Other than the above methods, a method comprising heating elemental boron in nitrogen or ammonia gas, a method comprising heating boric acid, borates, boron oxides or the like together with metal cyanides, a method comprising heating boron halides, boron hydrides or boron/metal compounds in ammonia gas, and a method comprising heating borides such as CaB.sub.6 in the presence of nitrogen are known. These methods, however, have disadvantages in that special starting materials are used, and are merely employed in laboratory.
The above-described two methods (1) and (2) which are industrially employed also have the problem that the degree of conversion is low. The reason thereof is that the melting point of boric acid, borates or the like is low and, therefore, those are liquid within a temperature range at which those are reduction nitrides with ammonia gas or an ammonia/nitrogen gas mixture, resulting in a poor contact between those materials and the gas.
In order to overcome the foregoing problem, several methods have been proposed and employed. One method is a method comprising adding calcium carbonate or calcium phosphate and optionally boron nitride as a carrier to boric acid or borates, reacting at a temperature of 900.degree. C. or more in such a manner that the surface of the carrier is covered with a thin layer of molten boric acid or borates to obtain a crude boron nitride, removing additives with, for example, hydrochloric acid, and then heat treating at 1,800.degree. C. to obtain powdered boron nitride. This method, however, requires a step of removing the additives, which greatly increases production costs. Furthermore, it is difficult to completely remove the additives.
Another method is a method comprising mixing nitrogen-containing compounds such as urea, dicyan diamide or melamine with, for example, borax and the reacting in an inert gas such as nitrogen or a reducing gas such as hydrogen while forming an intermediate which does not melt at a temperature of from 800.degree. to 1,200.degree. C. as described in Japanese Patent Application (OPI) No. 27200/72 (the term "OPI" as used herein means a "published unexamined Japanese patent application"). In this method, the ratio of the nitrogen-containing compound to the boric acid salt, for example, must be controlled to a narrow range and, furthermore, the mixing must be sufficiently and uniformly conducted. If the ratio is outside the specified range or the mixture is not uniform, the degree of conversion is reduced and unreacted compounds are left. As a result, the sponge-like product must be pulverized and washed with water to remove by-products and unreacted compounds and then again subjected to a heat treatment at 1,800.degree. C. in a stream of ammonia.

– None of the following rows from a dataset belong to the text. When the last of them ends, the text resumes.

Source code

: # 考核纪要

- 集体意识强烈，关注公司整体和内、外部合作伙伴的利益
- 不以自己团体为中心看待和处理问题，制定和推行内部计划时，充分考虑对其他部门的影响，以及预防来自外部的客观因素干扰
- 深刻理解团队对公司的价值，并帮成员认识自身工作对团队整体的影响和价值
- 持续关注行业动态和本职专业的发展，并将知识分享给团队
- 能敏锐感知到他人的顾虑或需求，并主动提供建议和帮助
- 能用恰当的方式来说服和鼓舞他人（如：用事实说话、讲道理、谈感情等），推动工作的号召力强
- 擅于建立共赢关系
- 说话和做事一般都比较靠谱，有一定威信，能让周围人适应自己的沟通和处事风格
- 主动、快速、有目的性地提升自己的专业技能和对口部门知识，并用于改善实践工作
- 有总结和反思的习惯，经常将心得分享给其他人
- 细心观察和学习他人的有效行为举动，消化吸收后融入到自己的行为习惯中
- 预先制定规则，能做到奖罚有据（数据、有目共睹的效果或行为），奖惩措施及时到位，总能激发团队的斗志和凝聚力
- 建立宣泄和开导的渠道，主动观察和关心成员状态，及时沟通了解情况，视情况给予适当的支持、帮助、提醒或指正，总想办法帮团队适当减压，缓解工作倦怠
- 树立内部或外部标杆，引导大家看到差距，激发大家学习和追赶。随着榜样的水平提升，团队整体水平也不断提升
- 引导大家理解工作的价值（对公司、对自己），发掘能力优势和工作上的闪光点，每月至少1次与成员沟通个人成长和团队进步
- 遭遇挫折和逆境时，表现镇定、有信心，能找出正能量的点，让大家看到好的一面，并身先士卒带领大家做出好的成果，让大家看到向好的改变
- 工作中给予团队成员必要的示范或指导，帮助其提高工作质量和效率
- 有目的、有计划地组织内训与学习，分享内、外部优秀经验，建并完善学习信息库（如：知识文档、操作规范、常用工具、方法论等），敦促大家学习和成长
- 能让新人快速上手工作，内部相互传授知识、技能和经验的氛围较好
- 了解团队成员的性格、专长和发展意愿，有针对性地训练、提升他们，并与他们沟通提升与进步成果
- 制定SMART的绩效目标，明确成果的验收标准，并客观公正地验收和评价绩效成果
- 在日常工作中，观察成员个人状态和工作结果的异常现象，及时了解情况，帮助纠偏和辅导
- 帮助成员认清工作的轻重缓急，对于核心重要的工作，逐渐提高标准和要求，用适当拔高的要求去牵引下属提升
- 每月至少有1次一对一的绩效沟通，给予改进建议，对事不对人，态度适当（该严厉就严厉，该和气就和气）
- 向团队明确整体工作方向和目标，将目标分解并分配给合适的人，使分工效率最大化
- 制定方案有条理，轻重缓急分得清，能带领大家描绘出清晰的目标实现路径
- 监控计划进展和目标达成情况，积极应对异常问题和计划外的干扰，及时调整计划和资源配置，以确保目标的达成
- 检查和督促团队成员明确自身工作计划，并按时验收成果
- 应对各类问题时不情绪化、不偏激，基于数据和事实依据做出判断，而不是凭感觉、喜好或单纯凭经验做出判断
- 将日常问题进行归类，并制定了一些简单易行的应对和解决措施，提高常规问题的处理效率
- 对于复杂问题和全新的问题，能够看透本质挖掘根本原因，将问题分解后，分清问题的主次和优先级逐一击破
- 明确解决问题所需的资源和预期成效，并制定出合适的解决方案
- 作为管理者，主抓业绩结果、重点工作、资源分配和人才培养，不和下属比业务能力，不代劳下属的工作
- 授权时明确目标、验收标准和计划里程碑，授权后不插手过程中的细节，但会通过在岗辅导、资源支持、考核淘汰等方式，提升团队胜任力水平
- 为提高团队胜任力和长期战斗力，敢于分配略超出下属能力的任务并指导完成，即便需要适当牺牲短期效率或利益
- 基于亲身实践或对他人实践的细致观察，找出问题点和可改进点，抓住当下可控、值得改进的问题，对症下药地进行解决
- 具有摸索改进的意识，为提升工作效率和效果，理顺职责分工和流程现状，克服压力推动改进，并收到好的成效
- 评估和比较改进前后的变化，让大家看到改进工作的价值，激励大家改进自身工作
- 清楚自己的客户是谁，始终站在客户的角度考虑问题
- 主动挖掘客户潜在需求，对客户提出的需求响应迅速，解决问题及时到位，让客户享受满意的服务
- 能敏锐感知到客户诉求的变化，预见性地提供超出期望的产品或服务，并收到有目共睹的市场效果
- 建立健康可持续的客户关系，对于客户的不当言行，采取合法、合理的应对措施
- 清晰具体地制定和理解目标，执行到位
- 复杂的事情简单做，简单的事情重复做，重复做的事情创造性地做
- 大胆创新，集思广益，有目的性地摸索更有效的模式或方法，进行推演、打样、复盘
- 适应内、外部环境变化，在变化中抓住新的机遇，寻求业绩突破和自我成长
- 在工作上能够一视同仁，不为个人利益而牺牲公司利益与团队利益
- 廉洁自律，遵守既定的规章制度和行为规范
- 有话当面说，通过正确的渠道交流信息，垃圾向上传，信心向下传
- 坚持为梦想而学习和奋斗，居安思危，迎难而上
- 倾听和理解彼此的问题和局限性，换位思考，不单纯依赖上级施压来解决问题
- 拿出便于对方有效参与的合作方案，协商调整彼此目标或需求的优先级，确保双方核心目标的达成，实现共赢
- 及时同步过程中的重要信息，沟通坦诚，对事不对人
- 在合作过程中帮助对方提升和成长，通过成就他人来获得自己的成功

These methods involve a purification step where boron nitride formed by the high temperature reaction is pulverized to remove the additives and by-products, and a re-combustion step at a high temperature. Therefore, improvement is required from the standpoint of the steps and also the energy consumption. Boron nitride produced by the methods is usually in a flake-like crystal form and such a crystal form is difficult to control. This crystal form of boron nitride imposes limits on improvements in sintering properties of boron nitride, sintering of a mixture of boron nitride and other ceramic materials, utilization of boron nitride as a composite material, and so forth.